Grace loves this parable, “The Parable of the Good Samaritan”(Luke
10:25-37) because it depicts clearly what happens in marriage. We all like the
sojourner, in our journey in life have been beaten up, stripped and left
wounded by what we have experienced. According to Linda Graham, Marriage and
Family Therapist, if the earliest experiences we had of reaching out for
connection were met with non-responsive, indifference, disregard, dismissal, or
with anger or critical blaming and shaming, that experience of reaching out
gets paired with a feeling of hurt or rejection or confusion. We withdraw back in
to ourselves for protection and this is how we come into. Yesterday during our
men’s forum, a guy stood up and confessed how he had dismissed some things that
happened to his wife when she was young (she was molested by a relative when
she was 7), thinking and telling her that she was very young at that time and
should have outgrown those things by now. What he didn’t realize until this
point was that we don’t outgrow such painful things. Instead they become etched
in our brains and that affects us in our adult life. Negative things that
happened even thirty years ago have the potential to cause havoc in our
relationships many years later.
We ought to be our spouse’s neighbor, the Good Samaritan for
each other. How? By not being judgmental, or wishing away certain things that
happened to your spouse those many years ago. Instead we have to be keen enough
to seek to understand how that has impacted their lives and their relationship.
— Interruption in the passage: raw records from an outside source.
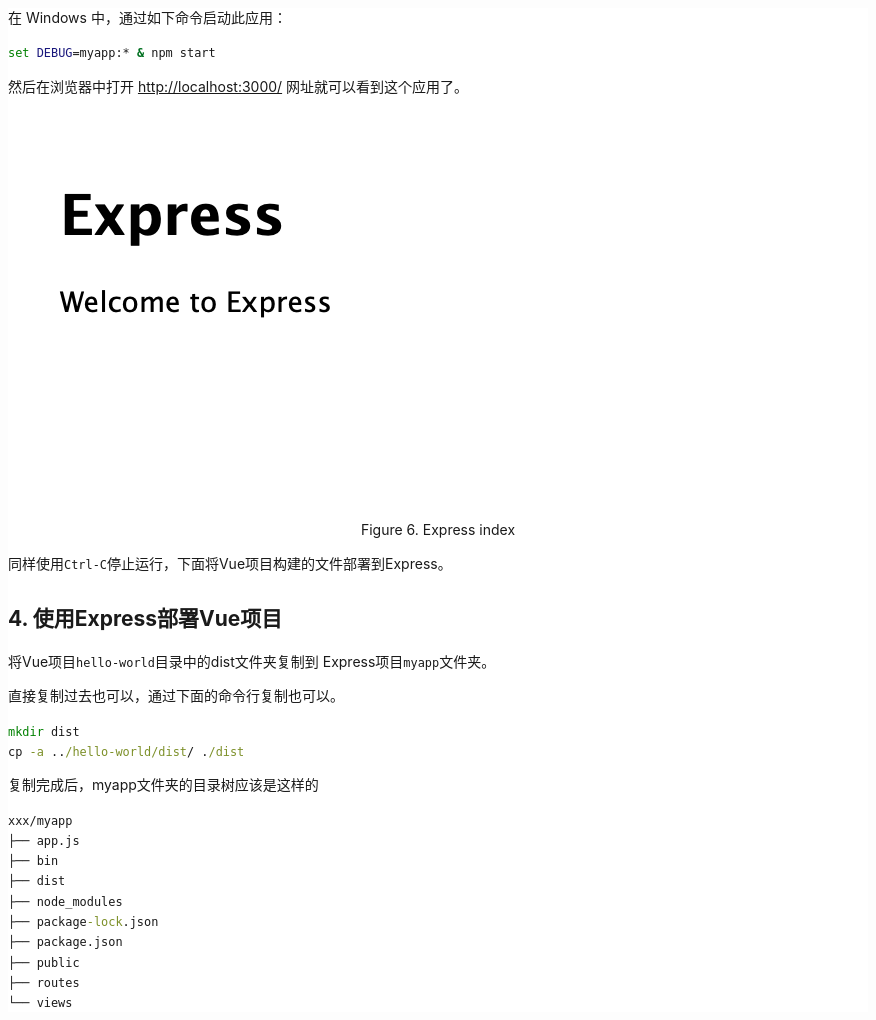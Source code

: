 在 Windows 中，通过如下命令启动此应用：

```cmd
set DEBUG=myapp:* & npm start
```

然后在浏览器中打开 [http://localhost:3000/](http://localhost:3000/) 网址就可以看到这个应用了。

![express-generator](../../img/课程笔记/软件协同设计/2.使用Express部署Vue项目/express-index.png)

$$
\text{Figure 6. Express index}
$$

同样使用`Ctrl-C`停止运行，下面将Vue项目构建的文件部署到Express。

## 4. 使用Express部署Vue项目

将Vue项目`hello-world`目录中的dist文件夹复制到
Express项目`myapp`文件夹。

直接复制过去也可以，通过下面的命令行复制也可以。

```cmd
mkdir dist
cp -a ../hello-world/dist/ ./dist
```

复制完成后，myapp文件夹的目录树应该是这样的

```cmd
xxx/myapp
├── app.js
├── bin
├── dist
├── node_modules
├── package-lock.json
├── package.json
├── public
├── routes
└── views
```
Look for any signs of rejection and shame from your spouse and reach out to
them. Bandage their wounds and pour in the oil and the wine by offering them unconditional
love and acceptance. Give them in abundance the opposite of that thing they
missed or hurt them growing up. Affirm and appreciate them constantly if they
grew up starved of affirmation. That is the reason you are there in their life.
Like the Good Samaritan reach out to them with compassion and do something to
reverse the hurt and bring healing to them.